Add a script, capability, or process so that we can validate all data is backed up to ORCA

krisstanton commented 9 months ago

Ref: https://docs.google.com/spreadsheets/d/1Xznva0Upb9W9bTqdAndV4pDcwjV8jRRYKFVmgq_9i1c/edit#gid=0 Ref: 18.4 The system shall validate all data is backed up to ORCA Come up with a process which does the following.

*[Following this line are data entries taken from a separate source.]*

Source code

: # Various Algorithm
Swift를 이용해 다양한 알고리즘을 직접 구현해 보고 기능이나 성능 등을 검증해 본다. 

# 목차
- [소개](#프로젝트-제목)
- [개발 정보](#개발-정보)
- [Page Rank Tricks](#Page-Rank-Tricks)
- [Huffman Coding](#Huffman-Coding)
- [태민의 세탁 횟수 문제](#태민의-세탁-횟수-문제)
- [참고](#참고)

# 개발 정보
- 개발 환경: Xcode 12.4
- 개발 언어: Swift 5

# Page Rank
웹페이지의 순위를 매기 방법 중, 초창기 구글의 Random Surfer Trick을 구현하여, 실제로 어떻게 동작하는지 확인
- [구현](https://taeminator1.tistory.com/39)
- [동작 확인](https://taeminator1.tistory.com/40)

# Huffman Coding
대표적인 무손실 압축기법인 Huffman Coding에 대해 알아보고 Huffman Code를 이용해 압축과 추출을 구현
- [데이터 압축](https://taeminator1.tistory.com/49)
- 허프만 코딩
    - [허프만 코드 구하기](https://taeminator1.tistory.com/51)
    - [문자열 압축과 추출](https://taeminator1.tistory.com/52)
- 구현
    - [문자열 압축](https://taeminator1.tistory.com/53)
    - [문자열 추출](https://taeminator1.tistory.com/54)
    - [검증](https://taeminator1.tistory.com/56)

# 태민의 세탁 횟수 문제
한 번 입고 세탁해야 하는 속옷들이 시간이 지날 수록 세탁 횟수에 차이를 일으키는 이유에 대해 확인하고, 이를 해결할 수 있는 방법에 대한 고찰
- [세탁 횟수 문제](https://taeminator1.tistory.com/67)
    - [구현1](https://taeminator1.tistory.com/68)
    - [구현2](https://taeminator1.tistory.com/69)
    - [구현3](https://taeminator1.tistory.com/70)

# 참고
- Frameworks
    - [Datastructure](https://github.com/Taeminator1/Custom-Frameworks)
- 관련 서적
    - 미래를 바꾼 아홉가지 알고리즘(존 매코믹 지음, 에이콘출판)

[x] Access a regularly generated manifest file for Cumulus_CBA's Prod's S3 where all the granules live.
[x] Access a regularly generated manifest file for ORCA_CBA_Prod (Disaster Recovery Account) S3 where all the backed up granules live.
[x] Compare the two manifests
[x] Make a List of any files that exist in only 1 of the manifests and not both.
[x] Generate a report which includes the above list and the count (number of items in that list - at the file level)
- [ ] If needed, do this at the granule level
[x] Ensure this can be output as either report text and JSON (incase we need a machine interface for this) This may possibly require some granule structure logic, but perhaps not.
[ ] Encapsulate the above into a new util repo
- [ ] Add documentation to the new repo explaining how to use it (including specific python environment setup instructions).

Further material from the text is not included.